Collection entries
● ● ● ● ● ● ●
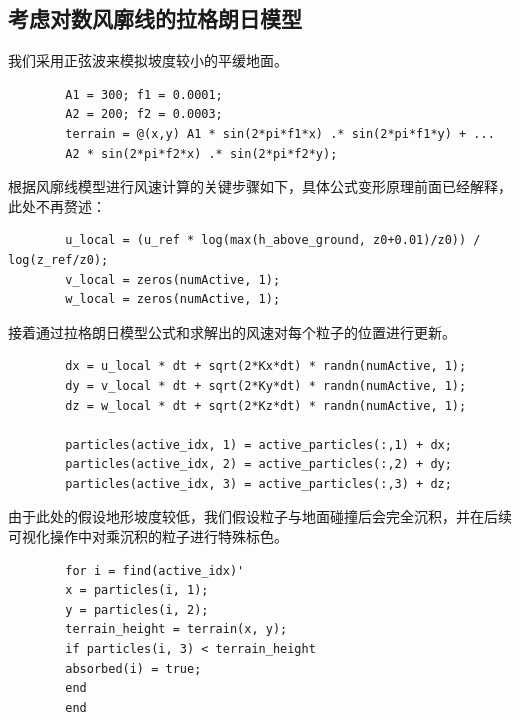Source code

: \documentclass{article}
\begin{document}
	\subsection{考虑对数风廓线的拉格朗日模型}
	我们采用正弦波来模拟坡度较小的平缓地面。
	\begin{lstlisting}
		A1 = 300; f1 = 0.0001;   
		A2 = 200; f2 = 0.0003;  
		terrain = @(x,y) A1 * sin(2*pi*f1*x) .* sin(2*pi*f1*y) + ...
		A2 * sin(2*pi*f2*x) .* sin(2*pi*f2*y);\end{lstlisting}
	\indent 根据风廓线模型进行风速计算的关键步骤如下，具体公式变形原理前面已经解释，此处不再赘述：
	\begin{lstlisting}
		u_local = (u_ref * log(max(h_above_ground, z0+0.01)/z0)) / log(z_ref/z0);
		v_local = zeros(numActive, 1);
		w_local = zeros(numActive, 1);\end{lstlisting}
	\indent 接着通过拉格朗日模型公式和求解出的风速对每个粒子的位置进行更新。
	\begin{lstlisting}
		dx = u_local * dt + sqrt(2*Kx*dt) * randn(numActive, 1);
		dy = v_local * dt + sqrt(2*Ky*dt) * randn(numActive, 1);
		dz = w_local * dt + sqrt(2*Kz*dt) * randn(numActive, 1);
		
		particles(active_idx, 1) = active_particles(:,1) + dx;
		particles(active_idx, 2) = active_particles(:,2) + dy;
		particles(active_idx, 3) = active_particles(:,3) + dz;\end{lstlisting}
	\indent 由于此处的假设地形坡度较低，我们假设粒子与地面碰撞后会完全沉积，并在后续可视化操作中对乘沉积的粒子进行特殊标色。
	\begin{lstlisting}
		for i = find(active_idx)'
		x = particles(i, 1);
		y = particles(i, 2);
		terrain_height = terrain(x, y);
		if particles(i, 3) < terrain_height
		absorbed(i) = true;
		end
		end\end{lstlisting}
\end{document}
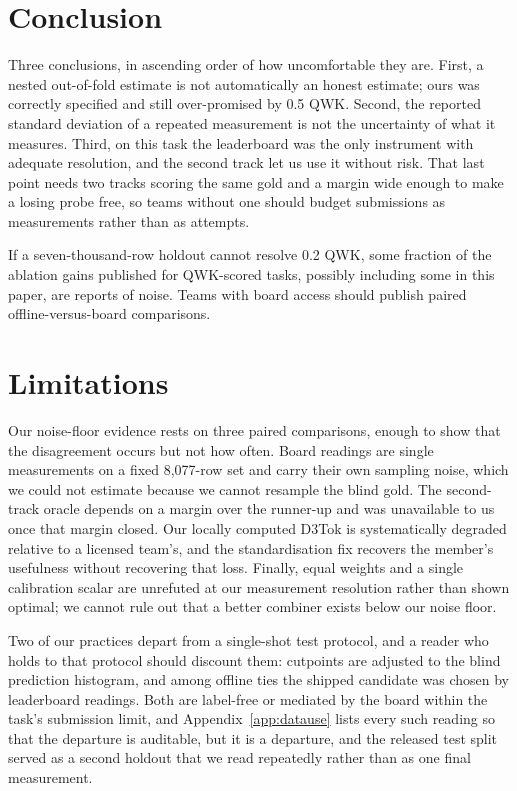 \documentclass[11pt]{article}
\begin{document}
\section{Conclusion}

Three conclusions, in ascending order of how uncomfortable they are. First, a nested
out-of-fold estimate is not automatically an honest estimate; ours was correctly specified and
still over-promised by 0.5 QWK. Second, the reported standard deviation of a repeated
measurement is not the uncertainty of what it measures. Third, on this task the leaderboard was
the only instrument with adequate resolution, and the second track let us use it without risk.
That last point needs two tracks scoring the same gold and a margin wide enough to make a
losing probe free, so teams without one should budget submissions as measurements rather than
as attempts.

If a seven-thousand-row holdout cannot resolve 0.2 QWK, some fraction of the ablation gains published for QWK-scored
tasks, possibly including some in this paper, are reports of noise. Teams with board access
should publish paired offline-versus-board comparisons.

\section*{Limitations}

Our noise-floor evidence rests on three paired comparisons, enough to show that the disagreement
occurs but not how often. Board readings are single measurements on a fixed 8,077-row set
and carry their own sampling noise, which we could not estimate because we cannot resample
the blind gold. The second-track oracle depends on a margin over the runner-up and was
unavailable to us once that margin closed. Our locally computed D3Tok is systematically
degraded relative to a licensed team's, and the standardisation fix recovers the member's
usefulness without recovering that loss. Finally, equal weights and a single calibration
scalar are unrefuted at our measurement resolution rather than shown optimal; we cannot rule
out that a better combiner exists below our noise floor.

Two of our practices depart from a single-shot test protocol, and a reader who holds to that
protocol should discount them: cutpoints are adjusted to the blind prediction histogram, and
among offline ties the shipped candidate was chosen by leaderboard readings. Both are
label-free or mediated by the board within the task's submission limit, and
Appendix~\ref{app:datause} lists every such reading so that the departure is auditable, but
it is a departure, and the released test split served as a second holdout that we read
repeatedly rather than as one final measurement.
\end{document}
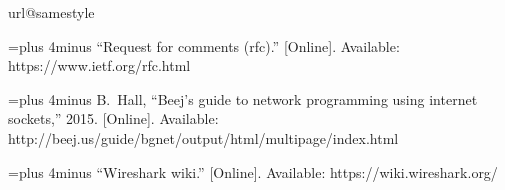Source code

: \documentclass[11pt,a4paper,reqno]{report}
\numberwithin{equation}{section}
\begin{document}
\begin{thebibliography}{1}
	
\providecommand{\url}[1]{#1}
\csname url@samestyle\endcsname
\providecommand{\newblock}{\relax}
\providecommand{\bibinfo}[2]{#2}
\providecommand{\BIBentrySTDinterwordspacing}{\spaceskip=0pt\relax}
\providecommand{\BIBentryALTinterwordstretchfactor}{4}
\providecommand{\BIBentryALTinterwordspacing}{\spaceskip=\fontdimen2\font plus
\BIBentryALTinterwordstretchfactor\fontdimen3\font minus
  \fontdimen4\font\relax}
\providecommand{\BIBforeignlanguage}[2]{{%
\expandafter\ifx\csname l@#1\endcsname\relax
\typeout{** WARNING: IEEEtran.bst: No hyphenation pattern has been}%
\typeout{** loaded for the language `#1'. Using the pattern for}%
\typeout{** the default language instead.}%
\else
\language=\csname l@#1\endcsname
\fi
#2}}
\providecommand{\BIBdecl}{\relax}
\BIBdecl

\BIBentryALTinterwordspacing
``Request for comments (rfc).'' [Online]. Available:
  \url{https://www.ietf.org/rfc.html}
\BIBentrySTDinterwordspacing

\BIBentryALTinterwordspacing
B.~Hall, ``Beej's guide to network programming using internet sockets,'' 2015.
  [Online]. Available:
  \url{http://beej.us/guide/bgnet/output/html/multipage/index.html}
\BIBentrySTDinterwordspacing

\BIBentryALTinterwordspacing
``Wireshark wiki.'' [Online]. Available: \url{https://wiki.wireshark.org/}
\BIBentrySTDinterwordspacing

\end{thebibliography}
\end{document}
● ● ● ● ● ● ●
→ **Work to be completed**:
The expected output is every entry above, retyped exactly, with the pictures removed.

→ **Your solution**:
Source code

: \documentclass{article}
\begin{document}
	\subsection{考虑对数风廓线的拉格朗日模型}
	我们采用正弦波来模拟坡度较小的平缓地面。
	\begin{lstlisting}
		A1 = 300; f1 = 0.0001;   
		A2 = 200; f2 = 0.0003;  
		terrain = @(x,y) A1 * sin(2*pi*f1*x) .* sin(2*pi*f1*y) + ...
		A2 * sin(2*pi*f2*x) .* sin(2*pi*f2*y);\end{lstlisting}
	\indent 根据风廓线模型进行风速计算的关键步骤如下，具体公式变形原理前面已经解释，此处不再赘述：
	\begin{lstlisting}
		u_local = (u_ref * log(max(h_above_ground, z0+0.01)/z0)) / log(z_ref/z0);
		v_local = zeros(numActive, 1);
		w_local = zeros(numActive, 1);\end{lstlisting}
	\indent 接着通过拉格朗日模型公式和求解出的风速对每个粒子的位置进行更新。
	\begin{lstlisting}
		dx = u_local * dt + sqrt(2*Kx*dt) * randn(numActive, 1);
		dy = v_local * dt + sqrt(2*Ky*dt) * randn(numActive, 1);
		dz = w_local * dt + sqrt(2*Kz*dt) * randn(numActive, 1);
		
		particles(active_idx, 1) = active_particles(:,1) + dx;
		particles(active_idx, 2) = active_particles(:,2) + dy;
		particles(active_idx, 3) = active_particles(:,3) + dz;\end{lstlisting}
	\indent 由于此处的假设地形坡度较低，我们假设粒子与地面碰撞后会完全沉积，并在后续可视化操作中对乘沉积的粒子进行特殊标色。
	\begin{lstlisting}
		for i = find(active_idx)'
		x = particles(i, 1);
		y = particles(i, 2);
		terrain_height = terrain(x, y);
		if particles(i, 3) < terrain_height
		absorbed(i) = true;
		end
		end\end{lstlisting}
\end{document}
 \documentclass[11pt]{article}
\begin{document}
\section{Conclusion}

Three conclusions, in ascending order of how uncomfortable they are. First, a nested
out-of-fold estimate is not automatically an honest estimate; ours was correctly specified and
still over-promised by 0.5 QWK. Second, the reported standard deviation of a repeated
measurement is not the uncertainty of what it measures. Third, on this task the leaderboard was
the only instrument with adequate resolution, and the second track let us use it without risk.
That last point needs two tracks scoring the same gold and a margin wide enough to make a
losing probe free, so teams without one should budget submissions as measurements rather than
as attempts.

If a seven-thousand-row holdout cannot resolve 0.2 QWK, some fraction of the ablation gains published for QWK-scored
tasks, possibly including some in this paper, are reports of noise. Teams with board access
should publish paired offline-versus-board comparisons.

\section*{Limitations}

Our noise-floor evidence rests on three paired comparisons, enough to show that the disagreement
occurs but not how often. Board readings are single measurements on a fixed 8,077-row set
and carry their own sampling noise, which we could not estimate because we cannot resample
the blind gold. The second-track oracle depends on a margin over the runner-up and was
unavailable to us once that margin closed. Our locally computed D3Tok is systematically
degraded relative to a licensed team's, and the standardisation fix recovers the member's
usefulness without recovering that loss. Finally, equal weights and a single calibration
scalar are unrefuted at our measurement resolution rather than shown optimal; we cannot rule
out that a better combiner exists below our noise floor.

Two of our practices depart from a single-shot test protocol, and a reader who holds to that
protocol should discount them: cutpoints are adjusted to the blind prediction histogram, and
among offline ties the shipped candidate was chosen by leaderboard readings. Both are
label-free or mediated by the board within the task's submission limit, and
Appendix~\ref{app:datause} lists every such reading so that the departure is auditable, but
it is a departure, and the released test split served as a second holdout that we read
repeatedly rather than as one final measurement.
\end{document}
Source code

: \documentclass[11pt,a4paper,reqno]{report}
\numberwithin{equation}{section}
\begin{document}
\begin{thebibliography}{1}
	
\providecommand{\url}[1]{#1}
\csname url@samestyle\endcsname
\providecommand{\newblock}{\relax}
\providecommand{\bibinfo}[2]{#2}
\providecommand{\BIBentrySTDinterwordspacing}{\spaceskip=0pt\relax}
\providecommand{\BIBentryALTinterwordstretchfactor}{4}
\providecommand{\BIBentryALTinterwordspacing}{\spaceskip=\fontdimen2\font plus
\BIBentryALTinterwordstretchfactor\fontdimen3\font minus
  \fontdimen4\font\relax}
\providecommand{\BIBforeignlanguage}[2]{{%
\expandafter\ifx\csname l@#1\endcsname\relax
\typeout{** WARNING: IEEEtran.bst: No hyphenation pattern has been}%
\typeout{** loaded for the language `#1'. Using the pattern for}%
\typeout{** the default language instead.}%
\else
\language=\csname l@#1\endcsname
\fi
#2}}
\providecommand{\BIBdecl}{\relax}
\BIBdecl

\BIBentryALTinterwordspacing
``Request for comments (rfc).'' [Online]. Available:
  \url{https://www.ietf.org/rfc.html}
\BIBentrySTDinterwordspacing

\BIBentryALTinterwordspacing
B.~Hall, ``Beej's guide to network programming using internet sockets,'' 2015.
  [Online]. Available:
  \url{http://beej.us/guide/bgnet/output/html/multipage/index.html}
\BIBentrySTDinterwordspacing

\BIBentryALTinterwordspacing
``Wireshark wiki.'' [Online]. Available: \url{https://wiki.wireshark.org/}
\BIBentrySTDinterwordspacing

\end{thebibliography}
\end{document}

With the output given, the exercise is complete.